Indignation rose in the Ottoman Empire for the defeat, adding to Sultan Suleiman the Magnificent's plans of a grand expedition against the Christian positions in the Western Mediterranean. After considering either Sicily or Malta, the latter was chosen, leading to the Great Siege of Malta the following year, where Toledo and a freed Álvaro de Sande commanded the Spanish relief army. Vélez de la Gomera would be attacked many times throughout its story, with notable expeditions being Muley Amet with 10,000 men in 1680 and Muley Sidam with 14,000 in 1701, but they were all defeated.

==Bibliography==
- Enciclopedia General del Mar.
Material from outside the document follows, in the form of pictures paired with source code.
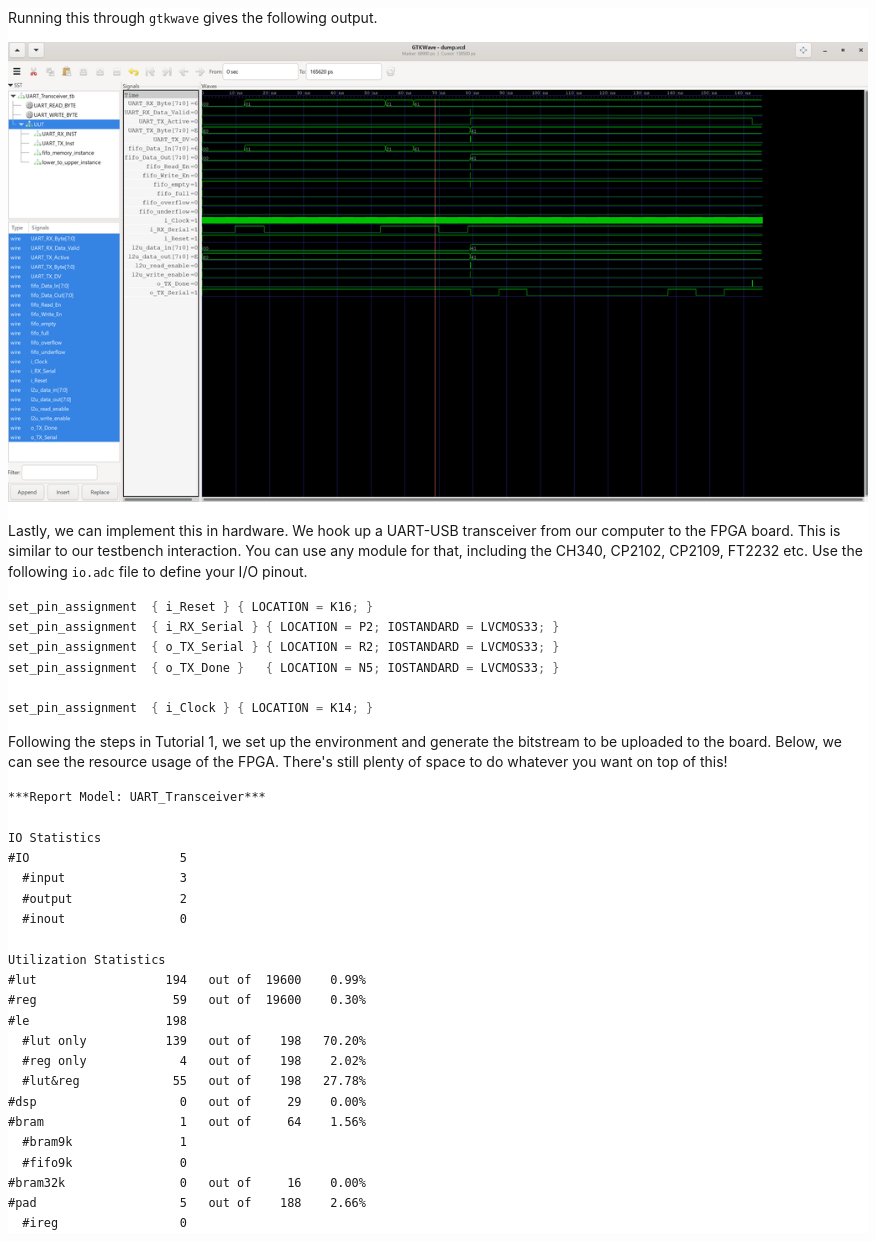 Running this through `gtkwave` gives the following output.

![](top-gtkwave.PNG)

Lastly, we can implement this in hardware. We hook up a UART-USB transceiver from our computer to the FPGA board. This is similar to our testbench interaction. You can use any module for that, including the CH340, CP2102, CP2109, FT2232 etc. Use the following `io.adc` file to define your I/O pinout.

```verilog
set_pin_assignment	{ i_Reset }	{ LOCATION = K16; }
set_pin_assignment	{ i_RX_Serial }	{ LOCATION = P2; IOSTANDARD = LVCMOS33; }
set_pin_assignment	{ o_TX_Serial }	{ LOCATION = R2; IOSTANDARD = LVCMOS33; }
set_pin_assignment	{ o_TX_Done }	{ LOCATION = N5; IOSTANDARD = LVCMOS33; }

set_pin_assignment	{ i_Clock }	{ LOCATION = K14; }
```

Following the steps in Tutorial 1, we set up the environment and generate the bitstream to be uploaded to the board. Below, we can see the resource usage of the FPGA. There's still plenty of space to do whatever you want on top of this!

    ***Report Model: UART_Transceiver***
    
    IO Statistics
    #IO                     5
      #input                3
      #output               2
      #inout                0
    
    Utilization Statistics
    #lut                  194   out of  19600    0.99%
    #reg                   59   out of  19600    0.30%
    #le                   198
      #lut only           139   out of    198   70.20%
      #reg only             4   out of    198    2.02%
      #lut&reg             55   out of    198   27.78%
    #dsp                    0   out of     29    0.00%
    #bram                   1   out of     64    1.56%
      #bram9k               1
      #fifo9k               0
    #bram32k                0   out of     16    0.00%
    #pad                    5   out of    188    2.66%
      #ireg                 0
Garriga, 1957.
- Enciclopedia Universal Ilustrada - tomo 67, Espasa, 1929.
- Historia general de España desde los tiempos primitivos hasta la muerte de Fernando VII. 1883.
- Cesáreo Fernández Duro (1851), La Armada Española desde la unión de los reinos de Castilla y Aragón.
- Kamen, Henry (2003). "Spain's Road to Empire: The Making of a World Power, 1492-1763"
- Agustín R. Rodríguez González (2017), Álvaro de Bazán, Capitán general del Mar Océano.